WHAT YOU ARE ASKED TO DO.
Would you return exactly the lines from the top of the data below through the one containing "first, install mysql server", leaving out the pictures?

SOURCE MATERIAL.

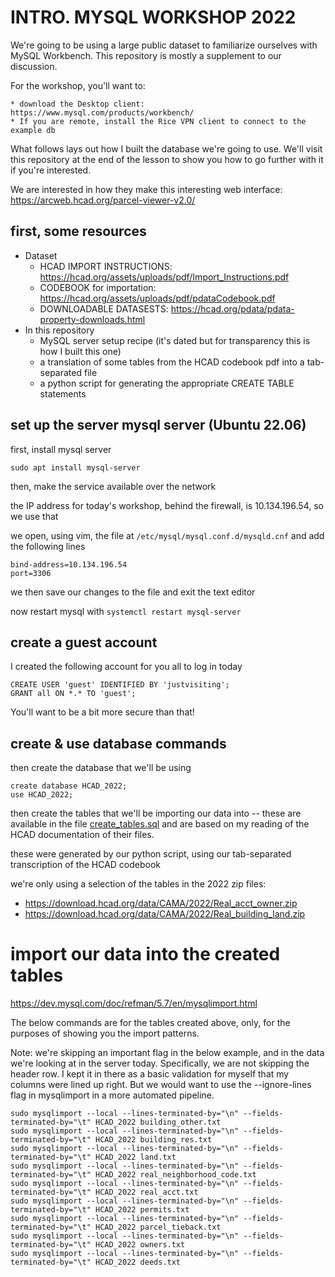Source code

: # INTRO. MYSQL WORKSHOP 2022

We're going to be using a large public dataset to familiarize ourselves with MySQL Workbench. This repository is mostly a supplement to our discussion.

For the workshop, you'll want to:

	* download the Desktop client: https://www.mysql.com/products/workbench/
	* If you are remote, install the Rice VPN client to connect to the example db
	
What follows lays out how I built the database we're going to use. We'll visit this repository at the end of the lesson to show you how to go further with it if you're interested.

We are interested in how they make this interesting web interface: https://arcweb.hcad.org/parcel-viewer-v2.0/

## first, some resources

* Dataset 
	* HCAD IMPORT INSTRUCTIONS: https://hcad.org/assets/uploads/pdf/Import_Instructions.pdf
	* CODEBOOK for importation: https://hcad.org/assets/uploads/pdf/pdataCodebook.pdf
	* DOWNLOADABLE DATASESTS: https://hcad.org/pdata/pdata-property-downloads.html
* In this repository
	* MySQL server setup recipe (it's dated but for transparency this is how I built this one)
	* a translation of some tables from the HCAD codebook pdf into a tab-separated file
	* a python script for generating the appropriate CREATE TABLE statements

## set up the server mysql server (Ubuntu 22.06)

first, install mysql server

	sudo apt install mysql-server
	
then, make the service available over the network

the IP address for today's workshop, behind the firewall, is 10.134.196.54, so we use that

we open, using vim, the file at ```/etc/mysql/mysql.conf.d/mysqld.cnf``` and add the following lines

	bind-address=10.134.196.54
	port=3306

we then save our changes to the file and exit the text editor

now restart mysql with ```systemctl restart mysql-server```

## create a guest account

I created the following account for you all to log in today

	CREATE USER 'guest' IDENTIFIED BY 'justvisiting';
	GRANT all ON *.* TO 'guest';

You'll want to be a bit more secure than that!

## create & use database commands

then create the database that we'll be using

	create database HCAD_2022;
	use HCAD_2022;

then create the tables that we'll be importing our data into -- these are available in the file [create_tables.sql](create_tables.sql) and are based on my reading of the HCAD documentation of their files.

these were generated by our python script, using our tab-separated transcription of the HCAD codebook

we're only using a selection of the tables in the 2022 zip files:

* https://download.hcad.org/data/CAMA/2022/Real_acct_owner.zip
* https://download.hcad.org/data/CAMA/2022/Real_building_land.zip

# import our data into the created tables

https://dev.mysql.com/doc/refman/5.7/en/mysqlimport.html

The below commands are for the tables created above, only, for the purposes of showing you the import patterns.

Note: we're skipping an important flag in the below example, and in the data we're looking at in the server today. Specifically, we are not skipping the header row. I kept it in there as a basic validation for myself that my columns were lined up right. But we would want to use the --ignore-lines flag in mysqlimport in a more automated pipeline.

	sudo mysqlimport --local --lines-terminated-by="\n" --fields-terminated-by="\t" HCAD_2022 building_other.txt
	sudo mysqlimport --local --lines-terminated-by="\n" --fields-terminated-by="\t" HCAD_2022 building_res.txt
	sudo mysqlimport --local --lines-terminated-by="\n" --fields-terminated-by="\t" HCAD_2022 land.txt
	sudo mysqlimport --local --lines-terminated-by="\n" --fields-terminated-by="\t" HCAD_2022 real_neighborhood_code.txt
	sudo mysqlimport --local --lines-terminated-by="\n" --fields-terminated-by="\t" HCAD_2022 real_acct.txt
	sudo mysqlimport --local --lines-terminated-by="\n" --fields-terminated-by="\t" HCAD_2022 permits.txt
	sudo mysqlimport --local --lines-terminated-by="\n" --fields-terminated-by="\t" HCAD_2022 parcel_tieback.txt
	sudo mysqlimport --local --lines-terminated-by="\n" --fields-terminated-by="\t" HCAD_2022 owners.txt
	sudo mysqlimport --local --lines-terminated-by="\n" --fields-terminated-by="\t" HCAD_2022 deeds.txt
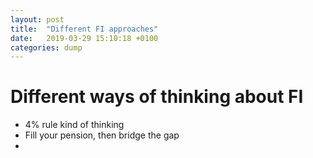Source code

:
 ```yaml
---
layout: post
title:  "Different FI approaches"
date:   2019-03-29 15:10:18 +0100
categories: dump
---
```


# Different ways of thinking about FI

- 4% rule kind of thinking
- Fill your pension, then bridge the gap
-
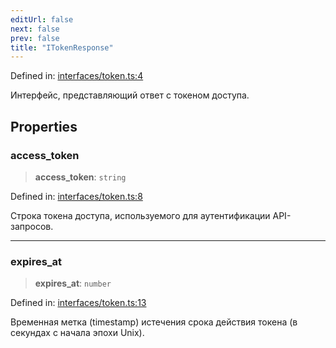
 ```yaml
---
editUrl: false
next: false
prev: false
title: "ITokenResponse"
---
```


Defined in: [interfaces/token.ts:4](https://github.com/zloishavrin/gigachat-node/blob/a3d89df710c1d6f194f4826dbd8414641234f8c5/src/interfaces/token.ts#L4)

Интерфейс, представляющий ответ с токеном доступа.

## Properties

### access\_token

> **access\_token**: `string`

Defined in: [interfaces/token.ts:8](https://github.com/zloishavrin/gigachat-node/blob/a3d89df710c1d6f194f4826dbd8414641234f8c5/src/interfaces/token.ts#L8)

Строка токена доступа, используемого для аутентификации API-запросов.

***

### expires\_at

> **expires\_at**: `number`

Defined in: [interfaces/token.ts:13](https://github.com/zloishavrin/gigachat-node/blob/a3d89df710c1d6f194f4826dbd8414641234f8c5/src/interfaces/token.ts#L13)

Временная метка (timestamp) истечения срока действия токена (в секундах с начала эпохи Unix).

RESPONSE.
Source code

: # INTRO. MYSQL WORKSHOP 2022

We're going to be using a large public dataset to familiarize ourselves with MySQL Workbench. This repository is mostly a supplement to our discussion.

For the workshop, you'll want to:

	* download the Desktop client: https://www.mysql.com/products/workbench/
	* If you are remote, install the Rice VPN client to connect to the example db
	
What follows lays out how I built the database we're going to use. We'll visit this repository at the end of the lesson to show you how to go further with it if you're interested.

We are interested in how they make this interesting web interface: https://arcweb.hcad.org/parcel-viewer-v2.0/

## first, some resources

* Dataset 
	* HCAD IMPORT INSTRUCTIONS: https://hcad.org/assets/uploads/pdf/Import_Instructions.pdf
	* CODEBOOK for importation: https://hcad.org/assets/uploads/pdf/pdataCodebook.pdf
	* DOWNLOADABLE DATASESTS: https://hcad.org/pdata/pdata-property-downloads.html
* In this repository
	* MySQL server setup recipe (it's dated but for transparency this is how I built this one)
	* a translation of some tables from the HCAD codebook pdf into a tab-separated file
	* a python script for generating the appropriate CREATE TABLE statements

## set up the server mysql server (Ubuntu 22.06)

first, install mysql server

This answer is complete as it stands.